Der ÖFB schießt sich selbst ins Knie

Der ÖFB schießt sich selbst ins Knie

Der Brief der Sponsoren hat den ÖFB ins Mark getroffen. Der sieht seine Souveränität gefährdet. Eine inhaltliche Diskussion darüber findet aber nicht statt. Stattdessen schießt man sich selbst ins Knie.

Hätte es das Sprichwort "Jedes Schrifterl ein Gifterl" bisher nicht gegeben, man hätte es für den ÖFB erfinden müssen.

Kaum ein Tag vergeht, an dem nicht interne Dokumente aus dem Verband an die Öffentlichkeit weitergespielt werden. Die Medien freut es, für das Image des Verbandes ist es der Supergau. Der ÖFB ist seit Jahren ein offenes Buch.

Gartner-Mail an Präsidium

Wie das Profil nun aktuell berichtet, hat ÖFB-Vizepräsident Johann Gartner auf die offenen Briefe der wichtigsten Verbandssponsoren reagiert. Bekanntlich haben insgesamt sieben Partner des größten Sportverbands Österreichs damit gedroht, ihre Verträge nicht mehr zu verlängern. "Warum wird mit Sponsoren-/Medienunterstützung ÖFB-Personalpolitik – über die Medien – betrieben?", zitiert das Profil den Niederösterreicher in einer eMail, die Gartner an seine Präsidiumskollegen geschickt hat.

Zunächst: Die Frage, die Gartner stellt, ist eigentlich leicht zu beantworten: Weil der ÖFB im Machtkampf versunken ist.

Gartner stellt in dem eMail weiters fest: "Dritte sollen NICHT über Externe (Teamspieler, Teamchef, Sponsoren …) von außen versuchen, die Abläufe/ Entscheidungen zu beeinflussen UND damit das Image des ÖFB in den Dreck ziehen!"

"Werde keinen Sponsor fragen"

Im Profil meint nun ÖFB-Interimspräsident Wolfgang Bartosch: "Die Sponsoren denken, dass nur ein Externer Frieden bringen kann.
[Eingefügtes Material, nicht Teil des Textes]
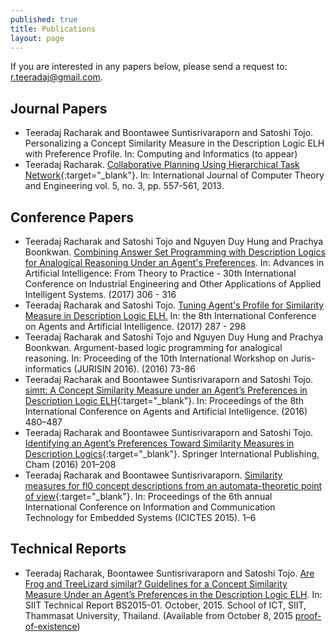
```yaml
---
published: true
title: Publications 
layout: page
---
```

If you are interested in any papers below, please send a request to: <r.teeradaj@gmail.com>.

Journal Papers
---------------------

*   Teeradaj Racharak and Boontawee Suntisrivaraporn and Satoshi Tojo. Personalizing a Concept Similarity Measure in the Description Logic ELH with Preference Profile. In: Computing and Informatics (to appear)
*   Teeradaj Racharak. [Collaborative Planning Using Hierarchical Task Network](http://www.ijcte.org/index.php?m=content&c=index&a=show&catid=49&id=866){:target="_blank"}. 
In: International Journal of Computer Theory and Engineering vol. 5, no. 3, pp. 557-561, 2013.

Conference Papers
---------------------

*   Teeradaj Racharak and Satoshi Tojo and Nguyen Duy Hung and Prachya Boonkwan. [Combining Answer Set Programming with Description Logics for Analogical Reasoning Under an Agent's Preferences](https://link.springer.com/chapter/10.1007%2F978-3-319-60045-1_33). In: Advances in Artificial Intelligence: From Theory to Practice - 30th International Conference on Industrial Engineering and Other Applications of Applied Intelligent Systems. (2017) 306 - 316
*   Teeradaj Racharak and Satoshi Tojo. [Tuning Agent's Profile for Similarity Measure in Description Logic ELH.](http://www.scitepress.org/DigitalLibrary/Link.aspx?doi=10.5220/0006249602870298) In: the 8th
International Conference on Agents and Artificial Intelligence. (2017) 287 - 298
*   Teeradaj Racharak and Satoshi Tojo and Nguyen Duy Hung and Prachya Boonkwan. Argument-based logic programming for analogical reasoning. In: Proceeding of the 10th International Workshop on
Juris-informatics (JURISIN 2016). (2016) 73-86
*   Teeradaj Racharak and Boontawee Suntisrivaraporn and Satoshi Tojo. [simπ: A Concept Similarity
Measure under an Agent’s Preferences in Description Logic ELH](http://www.scitepress.org/DigitalLibrary/PublicationsDetail.aspx?ID=3RqLc2P0Eiw=&t=1){:target="_blank"}. In: Proceedings of the 8th
International Conference on Agents and Artificial Intelligence. (2016) 480–487
*   Teeradaj Racharak and Boontawee Suntisrivaraporn and Satoshi Tojo. [Identifying an Agent’s
Preferences Toward Similarity Measures in Description Logics](http://link.springer.com/chapter/10.1007%2F978-3-319-31676-5_14){:target="_blank"}. Springer International Publishing,
Cham (2016) 201–208
*   Teeradaj Racharak and Boontawee Suntisrivaraporn. [Similarity measures for fl0 concept
descriptions from an automata-theoretic point of view](http://ieeexplore.ieee.org/xpl/articleDetails.jsp?arnumber=7110811&newsearch=true&queryText=Teeradaj%20Racharak%20){:target="_blank"}. In: Proceedings of the 6th annual International Conference on Information and Communication Technology for Embedded Systems (ICICTES 2015). 1–6

Technical Reports
---------------------

* Teeradaj Racharak, Boontawee Suntisrivaraporn and Satoshi Tojo. [Are Frog and TreeLizard similar? Guidelines for a Concept Similarity Measure Under an Agent’s Preferences in the Description Logic ELH](https://drive.google.com/open?id=0B3XK_HW-FzZaZF8zOUp3ZE1yREk). In: SIIT Technical Report BS2015-01. October, 2015. School of ICT, SIIT, Thammasat University, Thailand. (Available from October 8, 2015 [proof-of-existence](https://proofofexistence.com/detail/5565e792840b41e003254ffb1691a78393b3fc5f937daf02e9c3d42ff2c10edc))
Aber der Externe muss auch eine entsprechende Mehrheit im Präsidium haben", betont er. Bartosch selbst werde jedenfalls "keinen Sponsor fragen, wen ich wählen soll. Ich bin stimmberechtigt und wähle, was ich für richtig halte."
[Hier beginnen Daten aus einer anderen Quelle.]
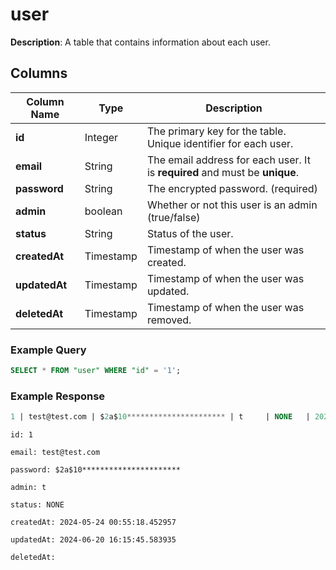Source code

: # user

**Description**: A table that contains information about each user.

## Columns

| Column Name   | Type      | Description                                                                 |
| ------------- | --------- | --------------------------------------------------------------------------- |
| **id**        | Integer   | The primary key for the table. Unique identifier for each user.             |
| **email**     | String    | The email address for each user. It is **required** and must be **unique**. |
| **password**  | String    | The encrypted password. (required)                                          |
| **admin**     | boolean   | Whether or not this user is an admin (true/false)                           |
| **status**    | String    | Status of the user.                                                         |
| **createdAt** | Timestamp | Timestamp of when the user was created.                                     |
| **updatedAt** | Timestamp | Timestamp of when the user was updated.                                     |
| **deletedAt** | Timestamp | Timestamp of when the user was removed.                                     |

### Example Query

```sql
SELECT * FROM "user" WHERE "id" = '1';
```

### Example Response

```sql
1 | test@test.com | $2a$10********************** | t     | NONE   | 2024-05-24 00:55:18.452957 | 2024-06-20 16:15:45.583935 |          |
```

```
id: 1

email: test@test.com

password: $2a$10**********************

admin: t

status: NONE

createdAt: 2024-05-24 00:55:18.452957

updatedAt: 2024-06-20 16:15:45.583935

deletedAt:

```
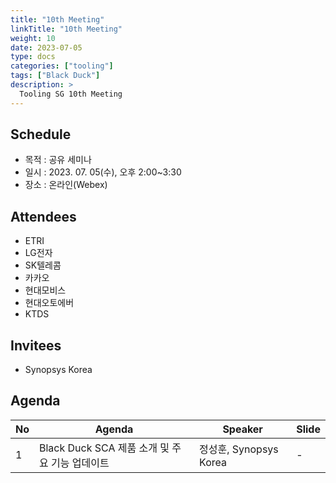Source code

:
 ```yaml
---
title: "10th Meeting"
linkTitle: "10th Meeting"
weight: 10
date: 2023-07-05
type: docs
categories: ["tooling"]
tags: ["Black Duck"]
description: >
  Tooling SG 10th Meeting
---
```


## Schedule

* 목적 : 공유 세미나
* 일시 : 2023. 07. 05(수), 오후 2:00~3:30
* 장소 : 온라인(Webex)

## Attendees
* ETRI
* LG전자
* SK텔레콤 
* 카카오
* 현대모비스
* 현대오토에버
* KTDS

## Invitees
* Synopsys Korea

## Agenda
| No | Agenda           | Speaker | Slide |
|----|-----------------|------|------|
| 1  | Black Duck SCA 제품 소개 및 주요 기능 업데이트 | 정성훈, Synopsys Korea | - |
Der Steirer trifft dabei einen wunden Punkt. Der Brief der Sponsoren hat den Verband bis ins Mark getroffen, und dessen Souveränität infrage gestellt. Dass sich Sponsoren in die Strategie oder gar die Personalpolitik derart einmischen, ist anmaßend. Andererseits: sie haben das jämmerliche Schauspiel auch lange ertragen (müssen).

Gartners Übermut

Dass die eMail Gartners den Weg an die Öffentlichkeit gefunden hat, ist nicht weiter tragisch. Der Inhalt ist nachvollziehbar und eigentlich richtig. Tragisch ist eher, wie er in weiterer Folge damit umgeht.
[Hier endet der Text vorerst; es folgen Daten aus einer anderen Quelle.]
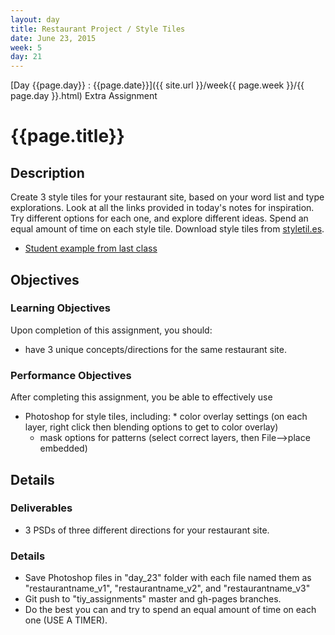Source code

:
 ```yaml
---
layout: day
title: Restaurant Project / Style Tiles
date: June 23, 2015
week: 5
day: 21
---
```

[Day {{page.day}} : {{page.date}}]({{ site.url }}/week{{ page.week }}/{{ page.day }}.html) Extra Assignment

# {{page.title}}


## Description

Create 3 style tiles for your restaurant site, based on your word list and type explorations. Look at all the links provided in today's notes for inspiration.
Try different options for each one, and explore different ideas. Spend an equal amount of time on each style tile. Download style tiles from [styletil.es](http://styletil.es/).

* [Student example from last class](https://github.com/michellechild/trader_joes/tree/master/styletiles)


## Objectives

### Learning Objectives

Upon completion of this assignment, you should:

* have 3 unique concepts/directions for the same restaurant site.


### Performance Objectives

After completing this assignment, you be able to effectively use

* Photoshop for style tiles, including: 	* color overlay settings (on each layer, right click then blending options to get to color overlay)
	* mask options for patterns (select correct layers, then File-->place embedded)

## Details

### Deliverables
* 3 PSDs of three different directions for your restaurant site.


### Details
* Save Photoshop files in "day_23" folder with each file named them as "restaurantname_v1", "restaurantname_v2", and "restaurantname_v3"
* Git push to "tiy_assignments" master and gh-pages branches.
* Do the best you can and try to spend an equal amount of time on each one (USE A TIMER).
Einige Sponsoren, die gerne einsteigen würden, haben schon angerufen. Das Nationalteam ist attraktiv und medienwirksam. Wir könnten mögliche Ausfälle über Nacht auffangen. Da mache ich mir keine Sorgen.

Johann Gartner

Denn im Interview mit dem Profil legt Gartner nun nach, und meint angesprochen auf den möglichen Ausstieg von Sponsoren: "Einige Sponsoren, die gerne einsteigen würden, haben schon angerufen. Das Nationalteam ist attraktiv und medienwirksam. Wir könnten mögliche Ausfälle über Nacht auffangen. Da mache ich mir keine Sorgen."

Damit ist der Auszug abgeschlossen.